I read this back in 1995, when I was going to the Pratt Manhattan summer program. I wasn’t accustomed to being in the city every day of summer, and it was definitely a life-changing experience. It’s like you become a different person by living in this borough; you start to expect more from everything in your life, whether it’s food, clothing, the apartment where you live, or the people around. The kids in the city are much more independent, and they’re used to getting around on their own. I think this is what I envied most about the characters in this book-they’re totally independent and they do exactly as they please.
The diary begins in 1963, when Jim Carrol was attending Trinity School, playing basketball and running around with the hip kids (mostly from poor families.) He was definitely attending the exclusive private school on a scholarship, because there’s no way a working-class Irish American parent could afford to send his son there. It would’ve been an athletic scholarship, because this boy doesn’t seem to be much of a student.
As far as basketball goes, he gets to play with a Harlem team where one of the players is Lew Alcendor (later Kareem Abdul Jabar.) As for his skills, he’s great, but he gets left out of the team photo because they can’t risk having a white kid in the picture. Is it racism? Sure it is, but then you also have to wonder if Trinity School gave Jim Carrol a scholarship based on color. There had to have been hundreds of black boys in the city who could play basketball AND were top students.
As the story goes, Jim gets hooked on heroin, hustles gay men to support his habit, and things get dirty. Washington Heights had a sizable Irish population at the time, though it wasn’t thought of as Manhattan because it was built up much later than other areas. The fact that Harlem is to the south doesn’t figure much in the book, because Jim moves between the Irish, black, and Puerto Rican groups seamlessly. Perhaps they’re all united by sleaze, drugs, and filth?

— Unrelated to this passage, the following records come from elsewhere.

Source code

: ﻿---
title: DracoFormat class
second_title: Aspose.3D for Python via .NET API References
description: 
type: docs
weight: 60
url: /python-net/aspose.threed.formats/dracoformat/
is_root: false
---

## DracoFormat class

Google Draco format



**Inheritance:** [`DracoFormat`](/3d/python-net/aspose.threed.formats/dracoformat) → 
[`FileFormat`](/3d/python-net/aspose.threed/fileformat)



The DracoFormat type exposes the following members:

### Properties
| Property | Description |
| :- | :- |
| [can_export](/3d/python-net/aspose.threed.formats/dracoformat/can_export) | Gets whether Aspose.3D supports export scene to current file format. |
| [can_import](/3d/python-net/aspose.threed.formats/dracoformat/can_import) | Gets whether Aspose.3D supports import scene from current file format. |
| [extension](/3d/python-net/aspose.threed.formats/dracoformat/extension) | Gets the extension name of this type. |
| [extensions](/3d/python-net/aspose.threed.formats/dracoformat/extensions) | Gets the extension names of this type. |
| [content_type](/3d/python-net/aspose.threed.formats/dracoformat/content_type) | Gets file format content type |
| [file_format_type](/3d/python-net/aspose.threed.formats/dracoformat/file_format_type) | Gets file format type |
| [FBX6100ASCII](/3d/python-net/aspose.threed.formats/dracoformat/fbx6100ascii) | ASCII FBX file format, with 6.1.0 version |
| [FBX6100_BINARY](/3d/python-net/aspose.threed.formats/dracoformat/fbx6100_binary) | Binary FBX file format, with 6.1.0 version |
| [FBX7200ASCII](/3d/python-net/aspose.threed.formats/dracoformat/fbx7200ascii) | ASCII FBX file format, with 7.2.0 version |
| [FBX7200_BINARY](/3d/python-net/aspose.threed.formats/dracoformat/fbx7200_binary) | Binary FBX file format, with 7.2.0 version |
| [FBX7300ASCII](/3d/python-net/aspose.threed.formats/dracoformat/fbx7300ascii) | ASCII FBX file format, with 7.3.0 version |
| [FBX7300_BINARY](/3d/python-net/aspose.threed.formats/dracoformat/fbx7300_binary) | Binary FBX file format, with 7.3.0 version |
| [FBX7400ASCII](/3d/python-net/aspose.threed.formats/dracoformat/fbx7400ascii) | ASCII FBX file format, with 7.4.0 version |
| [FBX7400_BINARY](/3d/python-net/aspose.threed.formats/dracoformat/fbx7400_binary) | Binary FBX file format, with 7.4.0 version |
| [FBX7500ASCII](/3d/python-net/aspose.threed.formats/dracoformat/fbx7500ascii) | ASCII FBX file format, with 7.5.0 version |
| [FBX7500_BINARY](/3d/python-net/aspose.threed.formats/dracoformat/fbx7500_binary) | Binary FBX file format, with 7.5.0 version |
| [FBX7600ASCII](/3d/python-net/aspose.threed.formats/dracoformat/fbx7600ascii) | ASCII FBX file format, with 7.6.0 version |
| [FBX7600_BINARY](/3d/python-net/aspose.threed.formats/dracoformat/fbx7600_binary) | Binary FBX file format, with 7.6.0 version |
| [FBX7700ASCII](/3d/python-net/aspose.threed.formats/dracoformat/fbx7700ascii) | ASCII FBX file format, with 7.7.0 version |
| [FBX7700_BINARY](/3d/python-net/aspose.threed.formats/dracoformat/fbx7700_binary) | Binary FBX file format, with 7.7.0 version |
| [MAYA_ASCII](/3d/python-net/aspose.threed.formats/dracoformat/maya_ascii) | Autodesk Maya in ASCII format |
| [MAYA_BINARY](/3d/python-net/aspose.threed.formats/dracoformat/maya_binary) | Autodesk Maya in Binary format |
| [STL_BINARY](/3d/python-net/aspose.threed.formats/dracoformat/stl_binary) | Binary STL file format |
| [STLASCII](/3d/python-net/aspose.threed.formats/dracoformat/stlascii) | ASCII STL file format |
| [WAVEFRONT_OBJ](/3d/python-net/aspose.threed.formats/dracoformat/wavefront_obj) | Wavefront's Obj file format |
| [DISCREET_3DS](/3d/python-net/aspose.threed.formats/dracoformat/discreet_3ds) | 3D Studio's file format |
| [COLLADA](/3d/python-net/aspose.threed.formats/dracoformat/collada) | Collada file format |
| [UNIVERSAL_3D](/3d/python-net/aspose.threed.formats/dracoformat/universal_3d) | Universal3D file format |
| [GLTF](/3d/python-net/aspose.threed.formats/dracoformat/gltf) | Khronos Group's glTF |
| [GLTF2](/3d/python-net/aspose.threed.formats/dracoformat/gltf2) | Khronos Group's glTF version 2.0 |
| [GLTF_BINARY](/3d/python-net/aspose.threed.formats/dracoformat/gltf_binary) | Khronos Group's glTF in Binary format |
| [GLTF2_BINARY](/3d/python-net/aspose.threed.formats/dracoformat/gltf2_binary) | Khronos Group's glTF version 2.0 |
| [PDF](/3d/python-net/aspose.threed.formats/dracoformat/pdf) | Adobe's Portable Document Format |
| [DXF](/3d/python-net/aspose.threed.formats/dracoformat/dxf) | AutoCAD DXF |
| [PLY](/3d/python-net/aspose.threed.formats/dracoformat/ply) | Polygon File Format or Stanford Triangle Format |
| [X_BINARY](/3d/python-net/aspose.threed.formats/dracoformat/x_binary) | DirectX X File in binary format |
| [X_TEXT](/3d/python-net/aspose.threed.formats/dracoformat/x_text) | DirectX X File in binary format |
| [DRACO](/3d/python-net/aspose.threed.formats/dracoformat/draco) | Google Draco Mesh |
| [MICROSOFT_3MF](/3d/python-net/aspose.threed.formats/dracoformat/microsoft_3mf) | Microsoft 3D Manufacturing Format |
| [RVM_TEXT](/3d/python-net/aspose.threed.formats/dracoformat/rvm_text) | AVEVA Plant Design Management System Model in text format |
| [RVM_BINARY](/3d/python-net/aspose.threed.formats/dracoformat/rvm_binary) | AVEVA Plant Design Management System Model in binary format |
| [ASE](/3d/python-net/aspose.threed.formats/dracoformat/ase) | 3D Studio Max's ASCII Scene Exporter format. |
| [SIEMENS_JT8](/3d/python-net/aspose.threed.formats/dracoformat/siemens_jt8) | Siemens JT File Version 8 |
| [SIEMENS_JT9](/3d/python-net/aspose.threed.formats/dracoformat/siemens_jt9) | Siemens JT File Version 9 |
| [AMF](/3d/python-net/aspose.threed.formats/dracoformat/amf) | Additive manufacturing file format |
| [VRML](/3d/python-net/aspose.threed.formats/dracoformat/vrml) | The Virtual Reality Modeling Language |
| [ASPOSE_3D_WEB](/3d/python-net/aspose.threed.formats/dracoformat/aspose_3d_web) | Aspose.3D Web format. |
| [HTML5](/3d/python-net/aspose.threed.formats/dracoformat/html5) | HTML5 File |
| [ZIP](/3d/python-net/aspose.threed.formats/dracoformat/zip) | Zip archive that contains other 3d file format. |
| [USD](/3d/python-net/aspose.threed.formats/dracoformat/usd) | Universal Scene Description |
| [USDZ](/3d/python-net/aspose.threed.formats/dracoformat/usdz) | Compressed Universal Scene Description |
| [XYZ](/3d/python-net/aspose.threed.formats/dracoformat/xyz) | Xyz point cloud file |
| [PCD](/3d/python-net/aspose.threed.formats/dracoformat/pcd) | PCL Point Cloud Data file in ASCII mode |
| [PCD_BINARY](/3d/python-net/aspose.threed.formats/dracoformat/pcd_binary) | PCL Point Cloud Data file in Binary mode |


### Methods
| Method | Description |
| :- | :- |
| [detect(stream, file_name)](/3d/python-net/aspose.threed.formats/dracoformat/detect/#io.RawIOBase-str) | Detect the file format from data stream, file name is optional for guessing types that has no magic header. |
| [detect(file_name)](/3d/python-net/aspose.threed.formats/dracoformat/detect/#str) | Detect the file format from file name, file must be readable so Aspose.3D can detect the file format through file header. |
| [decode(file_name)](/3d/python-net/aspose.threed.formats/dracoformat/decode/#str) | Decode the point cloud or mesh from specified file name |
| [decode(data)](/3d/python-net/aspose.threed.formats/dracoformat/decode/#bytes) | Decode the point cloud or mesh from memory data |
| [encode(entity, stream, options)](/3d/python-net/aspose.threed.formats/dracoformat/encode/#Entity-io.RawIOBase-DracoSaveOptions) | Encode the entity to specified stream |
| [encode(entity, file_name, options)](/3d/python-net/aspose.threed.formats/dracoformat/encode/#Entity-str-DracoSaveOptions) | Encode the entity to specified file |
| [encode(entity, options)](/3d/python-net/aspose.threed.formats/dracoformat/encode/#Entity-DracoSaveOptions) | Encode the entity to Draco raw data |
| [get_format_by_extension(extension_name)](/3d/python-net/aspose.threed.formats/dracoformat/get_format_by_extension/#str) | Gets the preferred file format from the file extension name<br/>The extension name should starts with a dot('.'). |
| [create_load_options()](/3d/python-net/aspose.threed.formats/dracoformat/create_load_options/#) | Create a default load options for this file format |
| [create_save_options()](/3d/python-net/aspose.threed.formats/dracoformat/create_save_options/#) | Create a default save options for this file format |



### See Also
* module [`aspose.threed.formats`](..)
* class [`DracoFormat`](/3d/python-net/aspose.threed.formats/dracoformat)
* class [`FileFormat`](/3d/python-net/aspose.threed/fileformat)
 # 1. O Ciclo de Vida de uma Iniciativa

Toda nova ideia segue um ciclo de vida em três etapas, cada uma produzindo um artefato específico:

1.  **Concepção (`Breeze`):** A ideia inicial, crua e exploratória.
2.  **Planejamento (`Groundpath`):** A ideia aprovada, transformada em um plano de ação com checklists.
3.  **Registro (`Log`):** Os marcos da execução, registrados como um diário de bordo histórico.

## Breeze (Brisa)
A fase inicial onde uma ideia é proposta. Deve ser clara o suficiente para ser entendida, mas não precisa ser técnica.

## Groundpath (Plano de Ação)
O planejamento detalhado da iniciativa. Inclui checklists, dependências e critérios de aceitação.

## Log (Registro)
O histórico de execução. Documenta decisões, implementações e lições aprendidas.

Basketball Diaries is the opposite of Prozac Nation, written by fellow Manhattanite Elizabeth Wurtzel. Despite having three things in common-drugs, risky sex, and crazy parents-the two characters are opposites. Wurtzel dreams of being anyplace other than Manhattan (and doesn’t seem to enjoy any of them when she does) while Jim really enjoys his life in the city! Whether it’s making out with a hooker in the balcony of a movie theater, running across rooftops, or swimming in the Harlem River, he really has quite a time. He doesn’t fantasize about living in Hackensack or being poor (even though his family is) and at the same time doesn’t get jealous of kids who have more. In fact, despite going to Trinity School, he has few dealings with the rich kids.
Like fellow uptown-born writer Priri Thomas, Jim Carrol spends his childhood swimming in filth. Unlike Piri Thomas, he has his color on his side, which allows him to get away with a lot more.